- [Task goal] Look through the records below for the line with "for $q$ one" and the line with "proven before timing;", then return those lines and all lines between, exactly.

*** Records supplied Section Begins ***

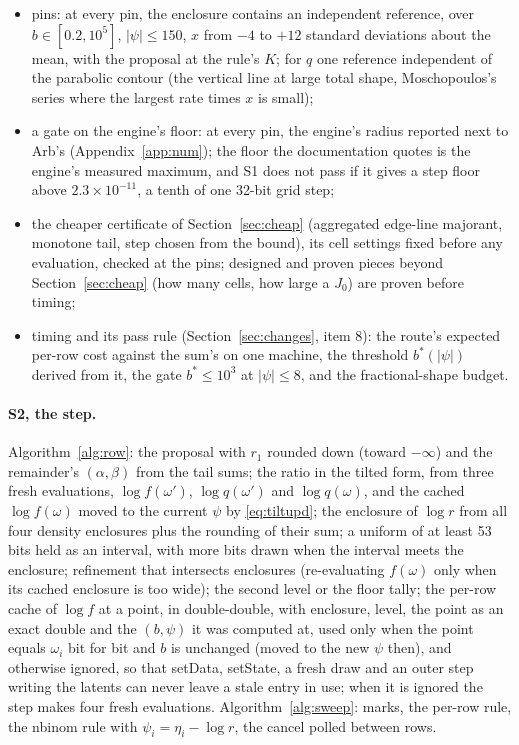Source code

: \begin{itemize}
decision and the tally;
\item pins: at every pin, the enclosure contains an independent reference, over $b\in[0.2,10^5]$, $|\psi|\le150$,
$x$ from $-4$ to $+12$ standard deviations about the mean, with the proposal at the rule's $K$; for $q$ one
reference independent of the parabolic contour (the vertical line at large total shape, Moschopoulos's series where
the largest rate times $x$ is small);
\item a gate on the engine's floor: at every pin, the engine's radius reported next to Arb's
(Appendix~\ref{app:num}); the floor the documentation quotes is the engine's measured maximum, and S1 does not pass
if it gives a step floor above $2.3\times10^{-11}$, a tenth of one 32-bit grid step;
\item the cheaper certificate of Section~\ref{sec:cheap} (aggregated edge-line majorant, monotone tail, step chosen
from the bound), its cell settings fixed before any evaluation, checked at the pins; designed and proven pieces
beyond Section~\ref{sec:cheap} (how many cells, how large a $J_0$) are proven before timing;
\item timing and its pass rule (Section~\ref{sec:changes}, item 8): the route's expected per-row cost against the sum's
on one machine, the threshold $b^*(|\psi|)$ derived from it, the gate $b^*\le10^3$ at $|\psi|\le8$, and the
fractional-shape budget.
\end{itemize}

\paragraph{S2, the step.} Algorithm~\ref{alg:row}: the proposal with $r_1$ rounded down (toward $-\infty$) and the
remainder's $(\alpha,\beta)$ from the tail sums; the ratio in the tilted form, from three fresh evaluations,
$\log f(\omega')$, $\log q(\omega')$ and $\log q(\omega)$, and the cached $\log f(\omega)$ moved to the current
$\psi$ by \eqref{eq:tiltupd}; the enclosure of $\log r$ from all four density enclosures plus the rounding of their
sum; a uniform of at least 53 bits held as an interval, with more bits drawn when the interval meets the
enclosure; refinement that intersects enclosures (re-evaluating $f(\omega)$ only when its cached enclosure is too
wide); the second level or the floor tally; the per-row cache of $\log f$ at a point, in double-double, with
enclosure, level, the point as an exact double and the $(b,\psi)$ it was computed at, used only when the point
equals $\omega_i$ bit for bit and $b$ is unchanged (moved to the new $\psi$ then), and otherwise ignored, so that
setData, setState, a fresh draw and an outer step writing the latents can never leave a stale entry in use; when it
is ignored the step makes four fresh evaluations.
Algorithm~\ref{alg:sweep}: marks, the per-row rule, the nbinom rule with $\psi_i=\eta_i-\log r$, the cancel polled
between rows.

*** Records supplied Section Ends ***

- [Your response]
$x$ from $-4$ to $+12$ standard deviations about the mean, with the proposal at the rule's $K$; for $q$ one
reference independent of the parabolic contour (the vertical line at large total shape, Moschopoulos's series where
the largest rate times $x$ is small);
\item a gate on the engine's floor: at every pin, the engine's radius reported next to Arb's
(Appendix~\ref{app:num}); the floor the documentation quotes is the engine's measured maximum, and S1 does not pass
if it gives a step floor above $2.3\times10^{-11}$, a tenth of one 32-bit grid step;
\item the cheaper certificate of Section~\ref{sec:cheap} (aggregated edge-line majorant, monotone tail, step chosen
from the bound), its cell settings fixed before any evaluation, checked at the pins; designed and proven pieces
beyond Section~\ref{sec:cheap} (how many cells, how large a $J_0$) are proven before timing;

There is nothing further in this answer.